Some people seem to have very good memories as to what they have performed. They used to serve God wonderfully when they were young! They began early and were full of zeal! They can tell you all about it with much pleasure.
In middle life they wrought marvels, and achieved great wonders; but now they rest on their oars, they are giving other people an opportunity to distinguish themselves—their own heroic age is over. Dear brother, as long as ever you are in this world forget what you have already done, and go forward to other service!
Living on the past is one of the faults of old churches. We, for instance, as a church, may begin to congratulate ourselves upon the great things God has done by us, for we shall be sure to put it in that pretty shape, although we shall probably mean the great things we have done ourselves. After praising ourselves thus we shall gain no further blessing, but shall decline by little and little.
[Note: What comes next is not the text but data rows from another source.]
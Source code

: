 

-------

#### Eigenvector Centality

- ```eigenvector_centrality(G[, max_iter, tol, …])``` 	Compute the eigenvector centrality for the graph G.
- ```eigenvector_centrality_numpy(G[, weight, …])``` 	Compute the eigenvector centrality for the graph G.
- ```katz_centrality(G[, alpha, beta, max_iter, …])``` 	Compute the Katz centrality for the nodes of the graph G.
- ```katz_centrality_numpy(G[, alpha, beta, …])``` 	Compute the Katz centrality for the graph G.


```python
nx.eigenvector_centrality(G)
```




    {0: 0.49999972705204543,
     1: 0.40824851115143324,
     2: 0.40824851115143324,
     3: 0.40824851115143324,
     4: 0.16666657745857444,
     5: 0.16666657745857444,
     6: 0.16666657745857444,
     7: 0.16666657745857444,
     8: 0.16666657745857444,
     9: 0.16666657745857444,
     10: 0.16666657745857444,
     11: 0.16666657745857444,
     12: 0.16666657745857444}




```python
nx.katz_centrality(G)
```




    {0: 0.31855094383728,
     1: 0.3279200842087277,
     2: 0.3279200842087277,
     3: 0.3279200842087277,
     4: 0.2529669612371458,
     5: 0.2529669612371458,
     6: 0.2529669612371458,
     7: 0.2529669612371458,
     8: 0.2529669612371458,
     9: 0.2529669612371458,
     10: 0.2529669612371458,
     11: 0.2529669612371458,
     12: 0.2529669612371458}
The same is true of denominations. What acclamations are heard when allusion is made to what our fathers did! Oh, the name of Carey, and Knibb, and Fuller! We Baptists think we have nothing to do now but to go upstairs and go to bed, for we have achieved eternal glory through the names of these good men; and as for our Wesleyan friends, how apt they are to harp upon Wesley, Fletcher, Nelson, and other great men!
Thank God for them: they were grand men; but the right thing is to forget the past, and pray for another set of men to carry on the work. We should never be content, but “On, on, on,” should be our cry!
When they asked Napoleon why he continually made wars, he said, “I am the child of war; conquest has made me what I am, and conquest must maintain me.” The Christian church is the child of spiritual war; she only lives as she fights, and rides forth conquering and to conquer.
God deliver us from the self-congratulatory spirit, however it may come, and make us long and pine after something better!
The PyroManiacs devote some space each weekend to highlights from the lifetime of works from the Prince of Preachers, Charles Haddon Spurgeon. The following excerpt is from the metropolitan Tabernacle Pulpit, volume 19, sermon number 1,114, "Onward!"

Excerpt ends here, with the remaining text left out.